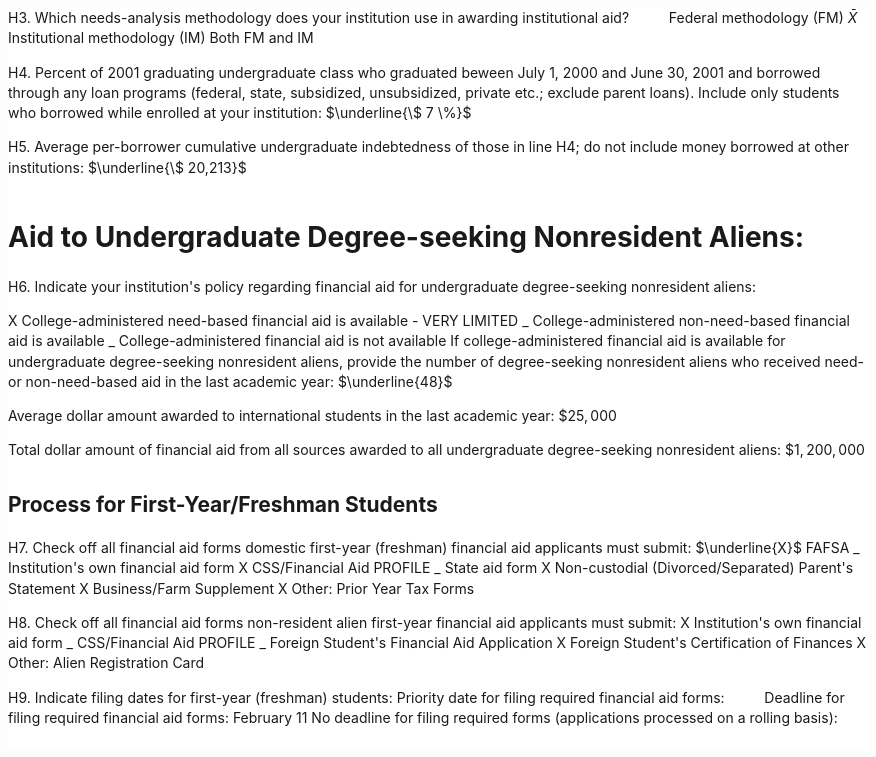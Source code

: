 H3. Which needs-analysis methodology does your institution use in awarding institutional aid?
$\qquad$ Federal methodology (FM)
$\bar{X}$ Institutional methodology (IM)
Both FM and IM

H4. Percent of 2001 graduating undergraduate class who graduated beween July 1, 2000 and June 30, 2001 and borrowed through any loan programs (federal, state, subsidized, unsubsidized, private etc.; exclude parent loans). Include only students who borrowed while enrolled at your institution: $\underline{\$ 7 \%}$

H5. Average per-borrower cumulative undergraduate indebtedness of those in line H4; do not include money borrowed at other institutions: $\underline{\$ 20,213}$
# Aid to Undergraduate Degree-seeking Nonresident Aliens: 

H6. Indicate your institution's policy regarding financial aid for undergraduate degree-seeking nonresident aliens:

X College-administered need-based financial aid is available - VERY LIMITED
_ College-administered non-need-based financial aid is available
_ College-administered financial aid is not available
If college-administered financial aid is available for undergraduate degree-seeking nonresident aliens, provide the number of degree-seeking nonresident aliens who received need- or non-need-based aid in the last academic year: $\underline{48}$

Average dollar amount awarded to international students in the last academic year: $\$ 25,000$

Total dollar amount of financial aid from all sources awarded to all undergraduate degree-seeking nonresident aliens: $\$ 1,200,000$

## Process for First-Year/Freshman Students

H7. Check off all financial aid forms domestic first-year (freshman) financial aid applicants must submit:
$\underline{X}$ FAFSA
_ Institution's own financial aid form
X CSS/Financial Aid PROFILE
_ State aid form
X Non-custodial (Divorced/Separated) Parent's Statement
X Business/Farm Supplement
X Other: Prior Year Tax Forms

H8. Check off all financial aid forms non-resident alien first-year financial aid applicants must submit:
X Institution's own financial aid form
_ CSS/Financial Aid PROFILE
_ Foreign Student's Financial Aid Application
X Foreign Student's Certification of Finances
X Other: Alien Registration Card

H9. Indicate filing dates for first-year (freshman) students:
Priority date for filing required financial aid forms: $\qquad$
Deadline for filing required financial aid forms: February 11
No deadline for filing required forms (applications processed on a rolling basis): $\qquad$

- Task to complete -
Without the pictures, output the full listing exactly as it stands.

- Exercise response -
Source code

: H3. Which needs-analysis methodology does your institution use in awarding institutional aid?
$\qquad$ Federal methodology (FM)
$\bar{X}$ Institutional methodology (IM)
Both FM and IM

H4. Percent of 2001 graduating undergraduate class who graduated beween July 1, 2000 and June 30, 2001 and borrowed through any loan programs (federal, state, subsidized, unsubsidized, private etc.; exclude parent loans). Include only students who borrowed while enrolled at your institution: $\underline{\$ 7 \%}$

H5. Average per-borrower cumulative undergraduate indebtedness of those in line H4; do not include money borrowed at other institutions: $\underline{\$ 20,213}$
# Aid to Undergraduate Degree-seeking Nonresident Aliens: 

H6. Indicate your institution's policy regarding financial aid for undergraduate degree-seeking nonresident aliens:

X College-administered need-based financial aid is available - VERY LIMITED
_ College-administered non-need-based financial aid is available
_ College-administered financial aid is not available
If college-administered financial aid is available for undergraduate degree-seeking nonresident aliens, provide the number of degree-seeking nonresident aliens who received need- or non-need-based aid in the last academic year: $\underline{48}$

Average dollar amount awarded to international students in the last academic year: $\$ 25,000$

Total dollar amount of financial aid from all sources awarded to all undergraduate degree-seeking nonresident aliens: $\$ 1,200,000$

## Process for First-Year/Freshman Students

H7. Check off all financial aid forms domestic first-year (freshman) financial aid applicants must submit:
$\underline{X}$ FAFSA
_ Institution's own financial aid form
X CSS/Financial Aid PROFILE
_ State aid form
X Non-custodial (Divorced/Separated) Parent's Statement
X Business/Farm Supplement
X Other: Prior Year Tax Forms

H8. Check off all financial aid forms non-resident alien first-year financial aid applicants must submit:
X Institution's own financial aid form
_ CSS/Financial Aid PROFILE
_ Foreign Student's Financial Aid Application
X Foreign Student's Certification of Finances
X Other: Alien Registration Card

H9. Indicate filing dates for first-year (freshman) students:
Priority date for filing required financial aid forms: $\qquad$
Deadline for filing required financial aid forms: February 11
No deadline for filing required forms (applications processed on a rolling basis): $\qquad$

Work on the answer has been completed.